Despite current challenges and evolutions, many providers and health plans believe they need to continue to participate in, and even prioritize,  MA because of the program’s scale and overall benefits. Given the high cost of caring for Medicare enrollees, value-based care initiatives focused on improving population health are critical to successful MA participation for providers, payers and the communities they serve.

Value-based care can take on a wide range of forms, depending on the amount of risk providers are willing to assume and the partnerships’ risk-related capabilities. The full continuum of value-centric collaborations runs the gamut from shared savings contracts with no downside risk for providers to full vertical integration into a single organization.

According to a JAMA study of more than 300,000 Medicare Advantage beneficiaries, members in value-based care MA arrangements with risk for both payers and providers had lower rates of inpatient admission, emergency department visits and readmissions.g In addition, CMS’s robust risk-scoring model helps ensure that providers are fairly reimbursed for the true cost of care.

Three future-state scenarios

As MA plans and their provider partners take stock of a shifting market after years of growth and favorable attention, we anticipate three possible future state scenarios. These possibilities can be applied to both the national and regional markets.

Scenario 1: A renewal of growth. Better sense prevails, and plans and providers collaborate to address the core issues facing the program. Apause/adjustment in the market is followed by a period of renewed growth. From a national standpoint, this scenario is contingent on neutral-to-favora ble regulatory treatment.

Scenario 2: Uneasy stabilization. Contention is partially resolved through some degree of collaboration between payers and providers. This scenario is also dependent on neutral-to-favorable regulatory treatment.

Scenario 3: Implosion. High levels of contention continue, and more providers go out of network. Middle-income Medicare members opt out of MA and go back to traditional Medicare when feasible.

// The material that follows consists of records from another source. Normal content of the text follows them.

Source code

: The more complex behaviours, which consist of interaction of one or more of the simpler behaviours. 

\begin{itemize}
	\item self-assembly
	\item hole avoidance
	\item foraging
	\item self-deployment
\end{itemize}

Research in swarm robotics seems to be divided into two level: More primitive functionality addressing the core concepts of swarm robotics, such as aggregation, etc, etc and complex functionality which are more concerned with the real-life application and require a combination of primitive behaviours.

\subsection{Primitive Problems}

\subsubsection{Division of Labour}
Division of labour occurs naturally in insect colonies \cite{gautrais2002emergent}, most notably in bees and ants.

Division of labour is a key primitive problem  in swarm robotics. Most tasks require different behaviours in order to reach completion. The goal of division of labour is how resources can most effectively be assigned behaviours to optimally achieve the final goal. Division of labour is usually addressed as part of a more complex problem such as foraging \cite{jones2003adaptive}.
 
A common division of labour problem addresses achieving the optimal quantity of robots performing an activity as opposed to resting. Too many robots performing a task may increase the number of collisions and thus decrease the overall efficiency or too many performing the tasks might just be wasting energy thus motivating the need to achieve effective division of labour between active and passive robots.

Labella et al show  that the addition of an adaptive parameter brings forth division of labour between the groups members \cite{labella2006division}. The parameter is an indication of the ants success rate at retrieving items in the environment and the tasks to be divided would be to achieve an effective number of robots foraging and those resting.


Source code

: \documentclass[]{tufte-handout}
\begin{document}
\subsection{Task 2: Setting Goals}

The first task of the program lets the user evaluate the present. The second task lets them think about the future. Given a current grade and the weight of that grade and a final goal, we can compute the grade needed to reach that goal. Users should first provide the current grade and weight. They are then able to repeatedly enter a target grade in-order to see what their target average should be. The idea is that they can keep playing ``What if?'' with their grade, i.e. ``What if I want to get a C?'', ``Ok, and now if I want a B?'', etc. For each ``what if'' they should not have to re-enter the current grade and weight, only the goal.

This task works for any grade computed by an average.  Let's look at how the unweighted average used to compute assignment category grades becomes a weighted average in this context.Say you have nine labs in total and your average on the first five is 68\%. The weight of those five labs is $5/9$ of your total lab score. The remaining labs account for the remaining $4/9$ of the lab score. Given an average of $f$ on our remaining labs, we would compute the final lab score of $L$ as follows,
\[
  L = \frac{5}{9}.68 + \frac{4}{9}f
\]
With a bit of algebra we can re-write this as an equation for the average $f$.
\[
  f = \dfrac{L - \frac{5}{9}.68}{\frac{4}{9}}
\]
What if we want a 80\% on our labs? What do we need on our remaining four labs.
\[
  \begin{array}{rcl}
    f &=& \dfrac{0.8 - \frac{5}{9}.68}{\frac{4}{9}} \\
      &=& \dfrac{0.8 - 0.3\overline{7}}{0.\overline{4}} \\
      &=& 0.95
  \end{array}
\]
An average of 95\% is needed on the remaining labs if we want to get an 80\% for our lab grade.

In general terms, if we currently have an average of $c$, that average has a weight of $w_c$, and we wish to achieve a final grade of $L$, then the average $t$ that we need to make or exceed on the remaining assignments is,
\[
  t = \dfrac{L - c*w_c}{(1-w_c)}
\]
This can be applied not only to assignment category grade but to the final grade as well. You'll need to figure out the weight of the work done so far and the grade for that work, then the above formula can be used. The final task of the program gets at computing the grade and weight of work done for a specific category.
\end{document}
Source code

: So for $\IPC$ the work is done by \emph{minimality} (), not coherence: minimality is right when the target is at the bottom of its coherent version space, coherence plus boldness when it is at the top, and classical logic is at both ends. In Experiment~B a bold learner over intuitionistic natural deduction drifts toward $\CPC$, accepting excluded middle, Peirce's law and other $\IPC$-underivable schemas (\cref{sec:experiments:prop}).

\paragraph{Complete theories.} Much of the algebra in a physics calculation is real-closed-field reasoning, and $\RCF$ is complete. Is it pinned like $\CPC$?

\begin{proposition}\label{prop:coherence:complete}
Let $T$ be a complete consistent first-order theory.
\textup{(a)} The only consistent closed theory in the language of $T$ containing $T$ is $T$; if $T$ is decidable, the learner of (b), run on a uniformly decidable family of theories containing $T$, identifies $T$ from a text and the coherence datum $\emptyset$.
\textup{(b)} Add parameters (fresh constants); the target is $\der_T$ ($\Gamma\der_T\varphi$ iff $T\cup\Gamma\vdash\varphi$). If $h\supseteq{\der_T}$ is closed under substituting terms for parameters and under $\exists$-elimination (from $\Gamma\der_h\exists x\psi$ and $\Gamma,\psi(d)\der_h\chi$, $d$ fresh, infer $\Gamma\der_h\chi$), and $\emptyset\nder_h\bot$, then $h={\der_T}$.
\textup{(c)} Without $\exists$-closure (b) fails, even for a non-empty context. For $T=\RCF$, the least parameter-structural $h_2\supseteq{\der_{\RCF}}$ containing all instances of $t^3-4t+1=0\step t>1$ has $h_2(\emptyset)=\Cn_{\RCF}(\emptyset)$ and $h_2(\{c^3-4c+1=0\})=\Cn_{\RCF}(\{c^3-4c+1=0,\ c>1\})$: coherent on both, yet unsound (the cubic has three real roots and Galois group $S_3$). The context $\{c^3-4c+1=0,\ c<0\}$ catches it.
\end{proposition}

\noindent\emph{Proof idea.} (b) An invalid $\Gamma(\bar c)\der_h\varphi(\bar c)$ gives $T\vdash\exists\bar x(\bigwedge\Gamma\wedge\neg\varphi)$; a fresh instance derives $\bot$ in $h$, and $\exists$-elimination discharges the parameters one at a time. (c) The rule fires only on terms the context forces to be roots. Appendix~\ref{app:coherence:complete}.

This scenario accounts for heightened regulatory pressure on risk adjustment and utilization management practices, which further pressures margins.

Not going away

MA still accounts for more than half of all Medicare beneficiaries — a patient population that every healthcare organization must engage in some form or fashion.

As providers and payers decide how to approach the program — and each other — amid uncertainty and contention, the path forward can appear unclear.

However, those healthcare leaders seeking to emerge from the current environment of MA tension will play a major role determining which of the above three scenarios comes to fruition.

Ultimately, organizations must be able to develop a business model that delivers high-quality care and manages per capita costs — and also, critically, must find` ways to work through today’s concerns with other MA stakeholders and partners. 


Footnotes

a. Freed, M., Fuglesten Biniek, J., Damico, A., and Neuman, T., “Medicare Advantage in 2024: enrollment update and key trends,” Kaiser Family Foundation Issue Brief, Aug. 08, 2024.
b. Letter to Chiquita Brooks-LaSure, administrator, CMS, March 21, 2024.
c. HFMA and Eliciting Insights, HFMA health system CFO pain points study 2024, March2024.
d. CMS, Fact sheet 2025 Medicare Advantage and Part D rate announcement, April 1, 2024; and Goldman, M., “Medicare Advantage plans to see 2025 base pay fall,” Axios, April 2, 2024.
e. Berryman, L., “What insurers got wrong about Medicare Advantage costs,” Modern Healthcare, Aug. 21, 2024.
f. Tepper, N., Berryman, L., “Humana, Aetna likely to lose Medicare Advantage members,” Modern Healthcare, May 14, 2024.
g. Cohen, K., Ameli, O., Chaisson, C., et al., “Comparison of care quality metrics in 2-sided risk Medicare Advantage vs fee-for-service Medicare programs,” JAMA Network Open, Dec. 12, 2022.